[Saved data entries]
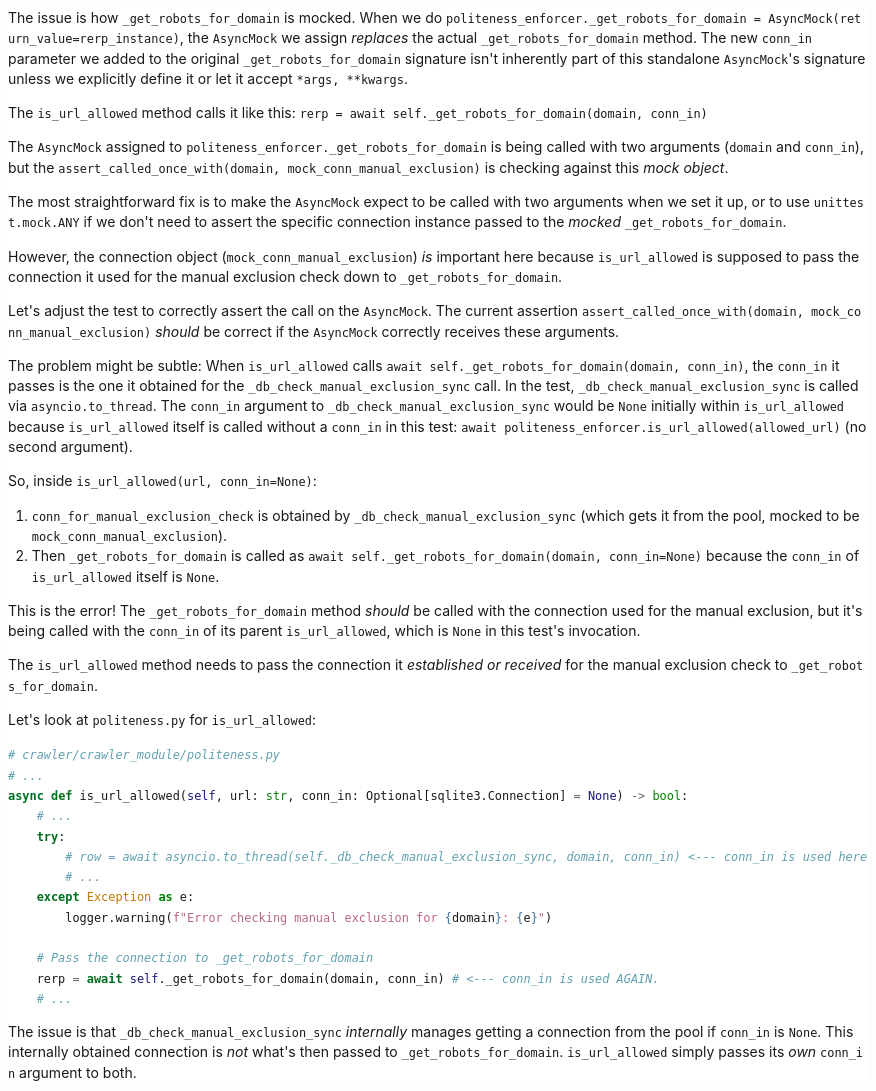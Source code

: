 
The issue is how `_get_robots_for_domain` is mocked.
When we do `politeness_enforcer._get_robots_for_domain = AsyncMock(return_value=rerp_instance)`, the `AsyncMock` we assign *replaces* the actual `_get_robots_for_domain` method. The new `conn_in` parameter we added to the original `_get_robots_for_domain` signature isn't inherently part of this standalone `AsyncMock`'s signature unless we explicitly define it or let it accept `*args, **kwargs`.

The `is_url_allowed` method calls it like this:
`rerp = await self._get_robots_for_domain(domain, conn_in)`

The `AsyncMock` assigned to `politeness_enforcer._get_robots_for_domain` is being called with two arguments (`domain` and `conn_in`), but the `assert_called_once_with(domain, mock_conn_manual_exclusion)` is checking against this *mock object*.

The most straightforward fix is to make the `AsyncMock` expect to be called with two arguments when we set it up, or to use `unittest.mock.ANY` if we don't need to assert the specific connection instance passed to the *mocked* `_get_robots_for_domain`.

However, the connection object (`mock_conn_manual_exclusion`) *is* important here because `is_url_allowed` is supposed to pass the connection it used for the manual exclusion check down to `_get_robots_for_domain`.

Let's adjust the test to correctly assert the call on the `AsyncMock`. The current assertion `assert_called_once_with(domain, mock_conn_manual_exclusion)` *should* be correct if the `AsyncMock` correctly receives these arguments.

The problem might be subtle:
When `is_url_allowed` calls `await self._get_robots_for_domain(domain, conn_in)`, the `conn_in` it passes is the one it obtained for the `_db_check_manual_exclusion_sync` call.
In the test, `_db_check_manual_exclusion_sync` is called via `asyncio.to_thread`.
The `conn_in` argument to `_db_check_manual_exclusion_sync` would be `None` initially within `is_url_allowed` because `is_url_allowed` itself is called without a `conn_in` in this test:
`await politeness_enforcer.is_url_allowed(allowed_url)` (no second argument).

So, inside `is_url_allowed(url, conn_in=None)`:
1.  `conn_for_manual_exclusion_check` is obtained by `_db_check_manual_exclusion_sync` (which gets it from the pool, mocked to be `mock_conn_manual_exclusion`).
2.  Then `_get_robots_for_domain` is called as `await self._get_robots_for_domain(domain, conn_in=None)` because the `conn_in` of `is_url_allowed` itself is `None`.

This is the error! The `_get_robots_for_domain` method *should* be called with the connection used for the manual exclusion, but it's being called with the `conn_in` of its parent `is_url_allowed`, which is `None` in this test's invocation.

The `is_url_allowed` method needs to pass the connection it *established or received* for the manual exclusion check to `_get_robots_for_domain`.

Let's look at `politeness.py` for `is_url_allowed`:
```python
# crawler/crawler_module/politeness.py
# ...
async def is_url_allowed(self, url: str, conn_in: Optional[sqlite3.Connection] = None) -> bool:
    # ...
    try:
        # row = await asyncio.to_thread(self._db_check_manual_exclusion_sync, domain, conn_in) <--- conn_in is used here
        # ...
    except Exception as e:
        logger.warning(f"Error checking manual exclusion for {domain}: {e}")

    # Pass the connection to _get_robots_for_domain
    rerp = await self._get_robots_for_domain(domain, conn_in) # <--- conn_in is used AGAIN.
    # ...
```
The issue is that `_db_check_manual_exclusion_sync` *internally* manages getting a connection from the pool if `conn_in` is `None`. This internally obtained connection is *not* what's then passed to `_get_robots_for_domain`. `is_url_allowed` simply passes its *own* `conn_in` argument to both.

[WORK TASK] Once the line with "Let's adjust the" is found in the records above, print exactly that line and every line after it through the line with "The problem might".

[SOLUTION FOR THIS TASK]
Let's adjust the test to correctly assert the call on the `AsyncMock`. The current assertion `assert_called_once_with(domain, mock_conn_manual_exclusion)` *should* be correct if the `AsyncMock` correctly receives these arguments.

The problem might be subtle:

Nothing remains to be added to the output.